If a picture appears in the records, skip it; copy everything else exactly.

• Provided data:

• • • •

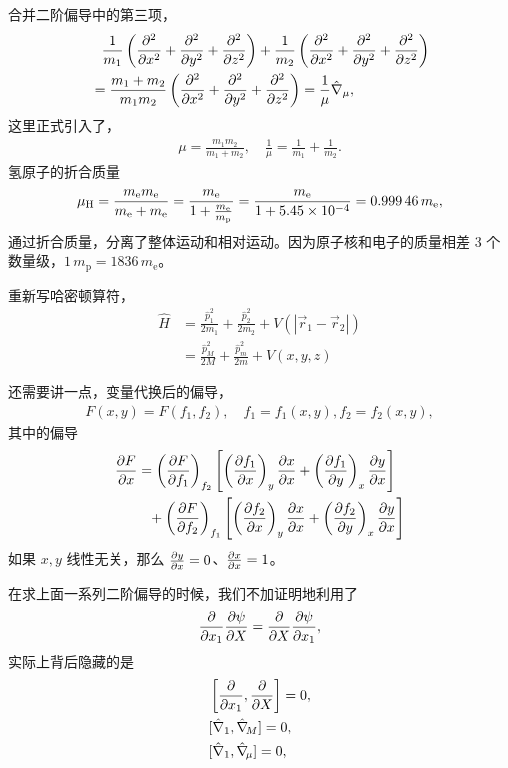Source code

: 合并二阶偏导中的第三项，
\begin{align}
    &\phantom{=}\frac1{m_1} \left(\pdv[2]x + \pdv[2]y + \pdv[2]z\right) +
    \frac1{m_2} \left(\pdv[2]x + \pdv[2]y + \pdv[2]z\right) \\
    &= \frac{m_1 + m_2}{m_1 m_2} \left(
        \pdv[2]x + \pdv[2]y + \pdv[2]z
    \right) = \frac{1}{\mu} \hat \nabla_\mu,
\end{align}
这里正式引入了，
\begin{align}
    \mu = \frac{m_1m_2}{m_1 + m_2}, \quad \frac1{\mu}=\frac1{m_1} + \frac1{m_2}. 
\end{align}
氢原子的折合质量
\begin{align}
    \mu_{\mathrm H} = \frac{m_{\mathrm e} m_{\mathrm e}}{m_{\mathrm e}+m_{\mathrm e}} = \frac {m_{\mathrm e}} {1 + \frac{m_{\mathrm e}}{m_{\mathrm p}}} = \frac{m_{\mathrm e}}{1 + \num{5.45E-4}} = \num{0.99946} \,m_{\mathrm e}, 
\end{align}
通过折合质量，分离了整体运动和相对运动。因为原子核和电子的质量相差 3 个数量级，$1 \,m_{\mathrm p} = 1836 \,m_{\mathrm e}$。

重新写哈密顿算符，
\begin{align}
    \hat H &= \frac{\hat p_1^2}{2m_1} + \frac{\hat p_2^2}{2m_2} + V (|\vec r_1 - \vec r_2 |) \\
    &= \frac{\hat p_M^2}{2M} + \frac{\hat p_m^2}{2m} + V(x,y,z)
    \label{eq:hydro_cent_h}
\end{align}

还需要讲一点，变量代换后的偏导，
\begin{align}
    F(x,y) = F(f_1,f_2), \quad f_1=f_1(x,y), f_2=f_2(x,y),
\end{align}
其中的偏导
\begin{align}
    \pdv{F}{x} &= \left(\pdv{F}{f_1}\right)_{f_2} 
    \left[
        \left(\pdv{f_1}{x}\right)_y \pdv{x}{x}
        + \left(\pdv{f_1}{y}\right)_x \pdv{y}{x}
    \right] \notag\\
    &\phantom{=}
    +
    \left(\pdv{F}{f_2}\right)_{f_1}
    \left[
        \left(\pdv{f_2}{x}\right)_y \pdv{x}{x}
        + \left(\pdv{f_2}{y}\right)_x \pdv{y}{x}
    \right] 
\end{align}
如果 $x,y$ 线性无关，那么 $\pdv{y}{x} = 0$、$\pdv{x}{x} = 1$。

在求上面一系列二阶偏导的时候，我们不加证明地利用了
\begin{align}
    \pdv{x_1} \pdv{\psi}{X} = \pdv{X} \pdv{\psi}{x_1},
\end{align}
实际上背后隐藏的是
\begin{align}
    &\left[
        \pdv{x_1}, \pdv{X}
    \right] = 0, \\
    & [\hat \nabla_1, \hat \nabla\!_M] = 0,\\
    &[\hat \nabla_1, \hat \nabla\!_\mu] = 0,
\end{align}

• • • •

• Your solution:
Source code

: 合并二阶偏导中的第三项，
\begin{align}
    &\phantom{=}\frac1{m_1} \left(\pdv[2]x + \pdv[2]y + \pdv[2]z\right) +
    \frac1{m_2} \left(\pdv[2]x + \pdv[2]y + \pdv[2]z\right) \\
    &= \frac{m_1 + m_2}{m_1 m_2} \left(
        \pdv[2]x + \pdv[2]y + \pdv[2]z
    \right) = \frac{1}{\mu} \hat \nabla_\mu,
\end{align}
这里正式引入了，
\begin{align}
    \mu = \frac{m_1m_2}{m_1 + m_2}, \quad \frac1{\mu}=\frac1{m_1} + \frac1{m_2}. 
\end{align}
氢原子的折合质量
\begin{align}
    \mu_{\mathrm H} = \frac{m_{\mathrm e} m_{\mathrm e}}{m_{\mathrm e}+m_{\mathrm e}} = \frac {m_{\mathrm e}} {1 + \frac{m_{\mathrm e}}{m_{\mathrm p}}} = \frac{m_{\mathrm e}}{1 + \num{5.45E-4}} = \num{0.99946} \,m_{\mathrm e}, 
\end{align}
通过折合质量，分离了整体运动和相对运动。因为原子核和电子的质量相差 3 个数量级，$1 \,m_{\mathrm p} = 1836 \,m_{\mathrm e}$。

重新写哈密顿算符，
\begin{align}
    \hat H &= \frac{\hat p_1^2}{2m_1} + \frac{\hat p_2^2}{2m_2} + V (|\vec r_1 - \vec r_2 |) \\
    &= \frac{\hat p_M^2}{2M} + \frac{\hat p_m^2}{2m} + V(x,y,z)
    \label{eq:hydro_cent_h}
\end{align}

还需要讲一点，变量代换后的偏导，
\begin{align}
    F(x,y) = F(f_1,f_2), \quad f_1=f_1(x,y), f_2=f_2(x,y),
\end{align}
其中的偏导
\begin{align}
    \pdv{F}{x} &= \left(\pdv{F}{f_1}\right)_{f_2} 
    \left[
        \left(\pdv{f_1}{x}\right)_y \pdv{x}{x}
        + \left(\pdv{f_1}{y}\right)_x \pdv{y}{x}
    \right] \notag\\
    &\phantom{=}
    +
    \left(\pdv{F}{f_2}\right)_{f_1}
    \left[
        \left(\pdv{f_2}{x}\right)_y \pdv{x}{x}
        + \left(\pdv{f_2}{y}\right)_x \pdv{y}{x}
    \right] 
\end{align}
如果 $x,y$ 线性无关，那么 $\pdv{y}{x} = 0$、$\pdv{x}{x} = 1$。

在求上面一系列二阶偏导的时候，我们不加证明地利用了
\begin{align}
    \pdv{x_1} \pdv{\psi}{X} = \pdv{X} \pdv{\psi}{x_1},
\end{align}
实际上背后隐藏的是
\begin{align}
    &\left[
        \pdv{x_1}, \pdv{X}
    \right] = 0, \\
    & [\hat \nabla_1, \hat \nabla\!_M] = 0,\\
    &[\hat \nabla_1, \hat \nabla\!_\mu] = 0,
\end{align}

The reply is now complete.